Dealing with conditions such as PCOS, endometriosis or PMDD can be upsetting, painful and throughly discombobulating. Layer on top being queer – much of existing medical literature and resources not making reference to some of the realities of your life – and things can get even harder.
This Pride Month, writer Lois Shearing, author of Bi the Way: The Bisexual Guide to Life, shares how their own endometriosis diagnosis landed the reality that uterus healthcare is a queer issue. Plus, what is being done to crack these conversations open.
'Oh' is not the word you want to hear from a gynaecologist performing an internal ultrasound on you, but I laid still and tried to relax.

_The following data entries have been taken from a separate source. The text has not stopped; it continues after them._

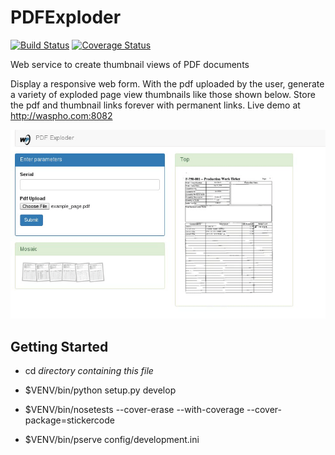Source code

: # PDFExploder
[![Build Status](https://api.travis-ci.org/WasatchPhotonics/PDFExploder.png?branch=master)](http://travis-ci.org/WasatchPhotonics/PDFExploder) [![Coverage Status](https://coveralls.io/repos/WasatchPhotonics/PDFExploder/badge.svg?branch=master&service=github)](https://coveralls.io/github/WasatchPhotonics/PDFExploder?branch=master)

Web service to create thumbnail views of PDF documents

Display a responsive web form. With the pdf uploaded by the user,
generate a variety of exploded page view thumbnails like those shown
below. Store the pdf and thumbnail links forever with permanent links.
Live demo at http://waspho.com:8082

![PDFExploder screenshot](/resources/demo.gif "PDFExploder screenshot")

Getting Started
---------------

- cd _directory containing this file_

- $VENV/bin/python setup.py develop

- $VENV/bin/nosetests --cover-erase --with-coverage --cover-package=stickercode

- $VENV/bin/pserve config/development.ini

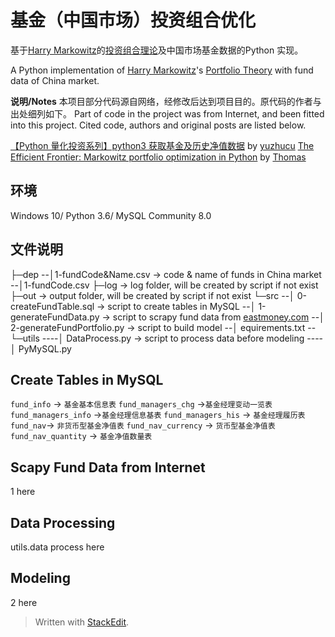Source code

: # 基金（中国市场）投资组合优化
基于[Harry  Markowitz](https://en.m.wikipedia.org/wiki/Harry_Markowitz)的[投资组合理论](https://wiki.mbalib.com/wiki/%E6%8A%95%E8%B5%84%E7%BB%84%E5%90%88%E7%90%86%E8%AE%BA)及中国市场基金数据的Python 实现。

A Python implementation of [Harry  Markowitz](https://en.m.wikipedia.org/wiki/Harry_Markowitz)'s [Portfolio Theory](https://wiki.mbalib.com/wiki/%E6%8A%95%E8%B5%84%E7%BB%84%E5%90%88%E7%90%86%E8%AE%BA) with fund data of China market.

**说明/Notes**
本项目部分代码源自网络，经修改后达到项目目的。原代码的作者与出处细列如下。
Part of code in the project was from Internet, and been fitted into this project. Cited code, authors and original posts are listed below.

[【Python 量化投资系列】python3 获取基金及历史净值数据](https://blog.csdn.net/yuzhucu/article/details/55261024) by [yuzhucu](https://blog.csdn.net/yuzhucu)
[The Efficient Frontier: Markowitz portfolio optimization in Python](https://blog.quantopian.com/markowitz-portfolio-optimization-2/) by [Thomas ](https://blog.quantopian.com/author/twiecki/)

## 环境
Windows 10/ Python 3.6/ MySQL Community 8.0

## 文件说明
├─dep
--│1-fundCode&Name.csv  -> code & name of funds in China market
--│1-fundCode.csv
├─log   -> log folder, will be created by script if not exist
├─out ->  output folder, will be created by script if not exist
└─src
--│ 0-createFundTable.sql -> script to create tables in MySQL
--│ 1-generateFundData.py -> script to scrapy fund data from [eastmoney.com](http://www.eastmoney.com/)
--│ 2-generateFundPortfolio.py -> script to build model
--│ equirements.txt
--└─utils
----│ DataProcess.py -> script to process data before modeling 
----│ PyMySQL.py

## Create Tables in MySQL
 `fund_info` -> `基金基本信息表`
 `fund_managers_chg` ->`基金经理变动一览表`
 `fund_managers_info` ->`基金经理信息基表`
  `fund_managers_his` -> `基金经理履历表`
`fund_nav`-> `非货币型基金净值表`
 `fund_nav_currency` -> `货币型基金净值表`
 `fund_nav_quantity` -> `基金净值数量表`
## Scapy Fund Data from Internet 
1 here
## Data Processing
utils.data process here
## Modeling
2 here

> Written with [StackEdit](https://stackedit.io/). 
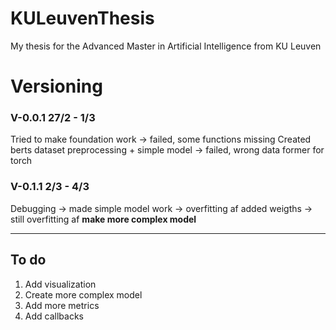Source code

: # KULeuvenThesis
My thesis for the Advanced Master in Artificial Intelligence from KU Leuven

# Versioning
### V-0.0.1 27/2 - 1/3
Tried to make foundation work -> failed, some functions missing
Created berts dataset preprocessing + simple model -> failed, wrong data former for torch

### V-0.1.1 2/3 - 4/3
Debugging -> made simple model work -> overfitting af
added weigths -> still overfitting af
**make more complex model**

---

## To do
1.  Add visualization
2.  Create more complex model
3.  Add more metrics
4.  Add callbacks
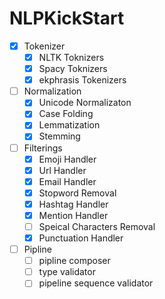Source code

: # NLPKickStart

- [x] Tokenizer
    - [x] NLTK Toknizers
    - [x] Spacy Toknizers
    - [x] ekphrasis Tokenizers
	
- [ ] Normalization	
	- [x] Unicode Normalizaton 
	- [x] Case Folding
	- [x] Lemmatization
	- [x] Stemming

- [ ] Filterings
	- [x] Emoji Handler
	- [x] Url Handler
	- [x] Email Handler
	- [x] Stopword Removal 
	- [x] Hashtag Handler
	- [x] Mention Handler
	- [ ] Speical Characters Removal
	- [x] Punctuation Handler

- [ ] Pipline
	- [ ] pipline composer
	- [ ] type validator
	- [ ] pipeline sequence validator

'Okay,' she continued, repositioning the screen so I could see it. 'So you can see there’s quite a large growth in your right ovary.' After a few moments of processing, I told her that I wasn’t sure what she was pointing at; that I could only see the shadow taking up most of the screen. 'Yes, that’s it,' she replied.
Three weeks later I had surgery to remove what turned out to be an 8cm endometrioma – a type of cyst caused by endometrial tissue that grows on the ovaries – and was diagnosed with endometriosis.
After the cyst was discovered, I turned to the websites of endometriosis charities for more information.Whilst I found valuable knowledge and resources, it was also a reminder of how heavily gendered all the information around endometriosis is.
As a genderqueer person, I conceptualise my gender as moving between woman, agender, and masc, and I use a combination of 'they' and 'she' pronouns to represent this. Other genderqueer people use the term to mean a whole host of things, including identifying as none, all, or a combination of genders. So it felt alienating to wade through page after page referring to endometriosis and uteruses as only belonging to those who identify exclusively as women.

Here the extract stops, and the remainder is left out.